Rainfall at Boshaw Whams – yearly average, 1968 to 1991
| Year | Rainfall | Ref |  | Year | Rainfall | Ref |
|---|---|---|---|---|---|---|
| 1968 | 1,415 millimetres (55.7 in) |  |  | 1980 | 1,416 millimetres (55.7 in) |  |
| 1969 | 1,040 millimetres (41 in) |  |  | 1981 | 1,443 millimetres (56.8 in) |  |
| 1970 | 1,171 millimetres (46.1 in) |  |  | 1982 | 1,231 millimetres (48.5 in) |  |
| 1971 | 1,021 millimetres (40.2 in) |  |  | 1983 | 1,319 millimetres (51.9 in) |  |
| 1972 | 1,166 millimetres (45.9 in) |  |  | 1984 | 1,168 millimetres (46.0 in) |  |
| 1973 | 1,013 millimetres (39.9 in) |  |  | 1985 | 956 millimetres (37.6 in) |  |
| 1974 | 1,310 millimetres (52 in) |  |  | 1986 | 1,540 millimetres (61 in) |  |
| 1975 | 881 millimetres (34.7 in) |  |  | 1987 | 1,117 millimetres (44.0 in) |  |
| 1976 | 985 millimetres (38.8 in) |  |  | 1988 | 1,289 millimetres (50.7 in) |  |
| 1977 | 1,418 millimetres (55.8 in) |  |  | 1989 | 1,081 millimetres (42.6 in) |  |
| 1978 | 1,037 millimetres (40.8 in) |  |  | 1990 | 1,233 millimetres (48.5 in) |  |
| 1979 | 1,347 millimetres (53.0 in) |  |  | 1991 | 968 millimetres (38.1 in) |  |

== Recreation ==
The reservoir is used by Huddersfield Sailing Club since 1958, and the site is also used for fishing. The sailing club's race control tower, which overlooks the reservoir is part of the original Emley Moor transmitter which collapsed in 1969.

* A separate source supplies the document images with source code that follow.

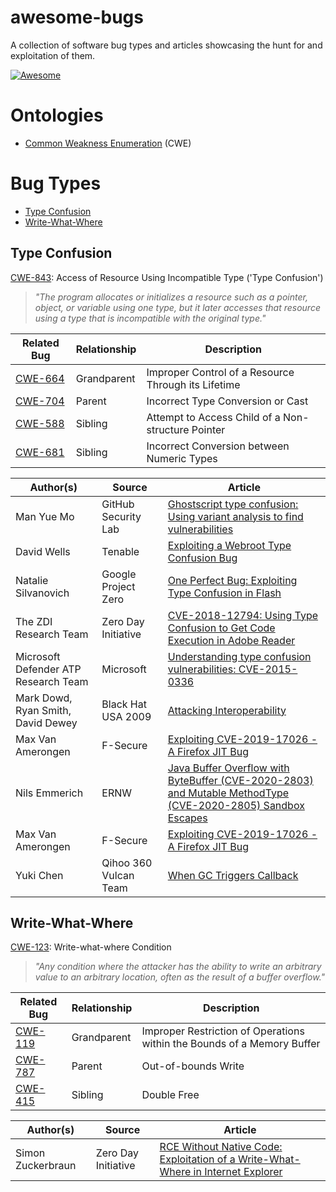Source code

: # awesome-bugs
A collection of software bug types and articles showcasing the hunt for and exploitation of them.

[![Awesome](https://awesome.re/badge.svg)](https://awesome.re)

# Ontologies
* [Common Weakness Enumeration](https://cwe.mitre.org/about/index.html) (CWE)

# Bug Types
* [Type Confusion](#type-confusion)
* [Write-What-Where](#write-what-where)

## Type Confusion
[CWE-843](https://cwe.mitre.org/data/definitions/843.html): Access of Resource Using Incompatible Type ('Type Confusion')

> *"The program allocates or initializes a resource such as a pointer, object, or variable using one type, but it later accesses that resource using a type that is incompatible with the original type."*

| Related Bug | Relationship | Description |
| --- | --- | --- | 
| [CWE-664](https://cwe.mitre.org/data/definitions/664.html) | Grandparent | Improper Control of a Resource Through its Lifetime |
| [CWE-704](https://cwe.mitre.org/data/definitions/704.html) | Parent | Incorrect Type Conversion or Cast |
| [CWE-588](https://cwe.mitre.org/data/definitions/588.html) | Sibling | Attempt to Access Child of a Non-structure Pointer |
| [CWE-681](https://cwe.mitre.org/data/definitions/681.html) | Sibling | Incorrect Conversion between Numeric Types |

| Author(s) | Source | Article |
| --- | --- | --- |
| Man Yue Mo | GitHub Security Lab| [Ghostscript type confusion: Using variant analysis to find vulnerabilities](https://securitylab.github.com/research/ghostscript-type-confusion) |
| David Wells | Tenable | [Exploiting a Webroot Type Confusion Bug](https://medium.com/tenable-techblog/exploiting-a-webroot-type-confusion-bug-215308145e32) |
| Natalie Silvanovich | Google Project Zero | [One Perfect Bug: Exploiting Type Confusion in Flash](https://googleprojectzero.blogspot.com/2015/07/one-perfect-bug-exploiting-type_20.html) |
| The ZDI Research Team | Zero Day Initiative | [CVE-2018-12794: Using Type Confusion to Get Code Execution in Adobe Reader](https://www.thezdi.com/blog/2018/9/18/cve-2018-12794-using-type-confusion-to-get-code-execution-in-adobe-reader) |
| Microsoft Defender ATP Research Team | Microsoft | [Understanding type confusion vulnerabilities: CVE-2015-0336](https://www.microsoft.com/security/blog/2015/06/17/understanding-type-confusion-vulnerabilities-cve-2015-0336/?source=mmpc) |
| Mark Dowd, Ryan Smith, David Dewey | Black Hat USA 2009 | [Attacking Interoperability](http://hustlelabs.com/stuff/bh2009_dowd_smith_dewey.pdf) |
| Max Van Amerongen | F-Secure | [Exploiting CVE-2019-17026 - A Firefox JIT Bug](https://labs.f-secure.com/blog/exploiting-cve-2019-17026-a-firefox-jit-bug/) |
| Nils Emmerich | ERNW | [Java Buffer Overflow with ByteBuffer (CVE-2020-2803) and Mutable MethodType (CVE-2020-2805) Sandbox Escapes](https://insinuator.net/2020/09/java-buffer-overflow-with-bytebuffer-cve-2020-2803-and-mutable-methodtype-cve-2020-2805-sandbox-escapes/) |
| Max Van Amerongen | F-Secure | [Exploiting CVE-2019-17026 - A Firefox JIT Bug](https://labs.f-secure.com/blog/exploiting-cve-2019-17026-a-firefox-jit-bug/) |
| Yuki Chen | Qihoo 360 Vulcan Team | [When GC Triggers Callback](https://paper.seebug.org/1032/#case-3-type-confusion-in-jit-engine) |


## Write-What-Where
[CWE-123](https://cwe.mitre.org/data/definitions/123.html): Write-what-where Condition

> *"Any condition where the attacker has the ability to write an arbitrary value to an arbitrary location, often as the result of a buffer overflow."*

| Related Bug | Relationship | Description |
| --- | --- | --- | 
| [CWE-119](https://cwe.mitre.org/data/definitions/119.html) | Grandparent | Improper Restriction of Operations within the Bounds of a Memory Buffer |
| [CWE-787](https://cwe.mitre.org/data/definitions/787.html) | Parent |Out-of-bounds Write |
| [CWE-415](https://cwe.mitre.org/data/definitions/415.html) | Sibling | Double Free |

| Author(s) | Source | Article |
| --- | --- | --- |
| Simon Zuckerbraun | Zero Day Initiative | [RCE Without Native Code: Exploitation of a Write-What-Where in Internet Explorer](https://www.thezdi.com/blog/2019/5/21/rce-without-native-code-exploitation-of-a-write-what-where-in-internet-explorer) |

In 2019, the anglers who use the reservoir reported the existence of narrow-clawed crayfish, an invasive species; the crayfish at Boshaw Whams appear to be the only site in Yorkshire where the invasive species exist. Downstream of the reservoir is a known site for white-clawed crayfish, which could be at risk when scour tests, conducted twice a year, release water into Dale Dike which runs downstream to the site at Armitage Bridge which is where the white-clawed crayfish are. Other non-native species found at the reservoir include Curley and Canadian pondweed.